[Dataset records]
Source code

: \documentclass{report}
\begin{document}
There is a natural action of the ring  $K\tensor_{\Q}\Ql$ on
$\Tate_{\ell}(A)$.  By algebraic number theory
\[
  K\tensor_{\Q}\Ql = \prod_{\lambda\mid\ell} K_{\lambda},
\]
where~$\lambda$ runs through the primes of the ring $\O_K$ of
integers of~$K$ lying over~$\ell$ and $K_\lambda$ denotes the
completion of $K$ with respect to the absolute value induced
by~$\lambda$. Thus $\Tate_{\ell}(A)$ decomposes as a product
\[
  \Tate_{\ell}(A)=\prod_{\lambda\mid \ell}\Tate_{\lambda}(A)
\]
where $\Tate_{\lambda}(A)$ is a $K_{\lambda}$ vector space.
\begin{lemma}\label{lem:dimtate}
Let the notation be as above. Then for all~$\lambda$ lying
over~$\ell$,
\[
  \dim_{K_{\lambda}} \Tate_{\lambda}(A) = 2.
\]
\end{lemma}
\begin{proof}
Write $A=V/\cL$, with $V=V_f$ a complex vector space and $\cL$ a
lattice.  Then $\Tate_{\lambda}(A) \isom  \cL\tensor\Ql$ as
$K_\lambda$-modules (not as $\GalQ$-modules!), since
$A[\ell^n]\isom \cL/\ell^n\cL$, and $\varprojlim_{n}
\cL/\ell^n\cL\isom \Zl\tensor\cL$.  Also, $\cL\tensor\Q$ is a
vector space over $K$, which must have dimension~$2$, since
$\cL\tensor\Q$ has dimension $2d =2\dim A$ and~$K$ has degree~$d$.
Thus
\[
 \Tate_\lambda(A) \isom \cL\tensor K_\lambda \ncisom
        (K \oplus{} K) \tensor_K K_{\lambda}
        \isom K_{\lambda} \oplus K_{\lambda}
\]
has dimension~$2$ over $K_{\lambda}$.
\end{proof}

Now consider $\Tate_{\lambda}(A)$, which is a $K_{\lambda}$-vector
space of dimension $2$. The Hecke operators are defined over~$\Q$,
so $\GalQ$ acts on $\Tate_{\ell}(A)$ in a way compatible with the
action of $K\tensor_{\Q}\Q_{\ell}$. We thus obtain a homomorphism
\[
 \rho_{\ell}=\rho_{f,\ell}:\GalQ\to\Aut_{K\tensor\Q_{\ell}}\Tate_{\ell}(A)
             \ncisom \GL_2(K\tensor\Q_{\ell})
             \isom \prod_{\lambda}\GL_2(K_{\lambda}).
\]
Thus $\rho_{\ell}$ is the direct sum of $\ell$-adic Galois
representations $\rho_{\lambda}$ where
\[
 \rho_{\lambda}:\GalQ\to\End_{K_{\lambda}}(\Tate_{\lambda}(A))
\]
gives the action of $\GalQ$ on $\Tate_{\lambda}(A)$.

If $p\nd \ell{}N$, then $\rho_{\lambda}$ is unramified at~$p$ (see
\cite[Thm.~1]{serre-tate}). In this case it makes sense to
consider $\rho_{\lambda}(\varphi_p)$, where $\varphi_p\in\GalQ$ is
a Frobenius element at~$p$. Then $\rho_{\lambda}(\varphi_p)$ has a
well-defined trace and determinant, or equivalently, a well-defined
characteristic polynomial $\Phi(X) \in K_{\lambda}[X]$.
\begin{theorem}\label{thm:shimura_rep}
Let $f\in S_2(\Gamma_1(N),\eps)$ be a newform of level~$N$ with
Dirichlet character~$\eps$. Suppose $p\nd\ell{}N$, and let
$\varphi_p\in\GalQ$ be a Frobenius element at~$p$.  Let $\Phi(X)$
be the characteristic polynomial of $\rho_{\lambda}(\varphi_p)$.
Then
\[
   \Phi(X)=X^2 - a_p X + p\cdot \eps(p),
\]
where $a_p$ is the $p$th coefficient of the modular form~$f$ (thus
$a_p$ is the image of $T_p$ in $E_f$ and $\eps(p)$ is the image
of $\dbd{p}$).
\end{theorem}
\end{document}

# WHAT THE EXERCISE ASKS:
From the line containing "of $\ell$-adic Galois" to the last line of the data above, copy each line exactly and add nothing.

# TASK ANSWER:
Thus $\rho_{\ell}$ is the direct sum of $\ell$-adic Galois
representations $\rho_{\lambda}$ where
\[
 \rho_{\lambda}:\GalQ\to\End_{K_{\lambda}}(\Tate_{\lambda}(A))
\]
gives the action of $\GalQ$ on $\Tate_{\lambda}(A)$.

If $p\nd \ell{}N$, then $\rho_{\lambda}$ is unramified at~$p$ (see
\cite[Thm.~1]{serre-tate}). In this case it makes sense to
consider $\rho_{\lambda}(\varphi_p)$, where $\varphi_p\in\GalQ$ is
a Frobenius element at~$p$. Then $\rho_{\lambda}(\varphi_p)$ has a
well-defined trace and determinant, or equivalently, a well-defined
characteristic polynomial $\Phi(X) \in K_{\lambda}[X]$.
\begin{theorem}\label{thm:shimura_rep}
Let $f\in S_2(\Gamma_1(N),\eps)$ be a newform of level~$N$ with
Dirichlet character~$\eps$. Suppose $p\nd\ell{}N$, and let
$\varphi_p\in\GalQ$ be a Frobenius element at~$p$.  Let $\Phi(X)$
be the characteristic polynomial of $\rho_{\lambda}(\varphi_p)$.
Then
\[
   \Phi(X)=X^2 - a_p X + p\cdot \eps(p),
\]
where $a_p$ is the $p$th coefficient of the modular form~$f$ (thus
$a_p$ is the image of $T_p$ in $E_f$ and $\eps(p)$ is the image
of $\dbd{p}$).
\end{theorem}
\end{document}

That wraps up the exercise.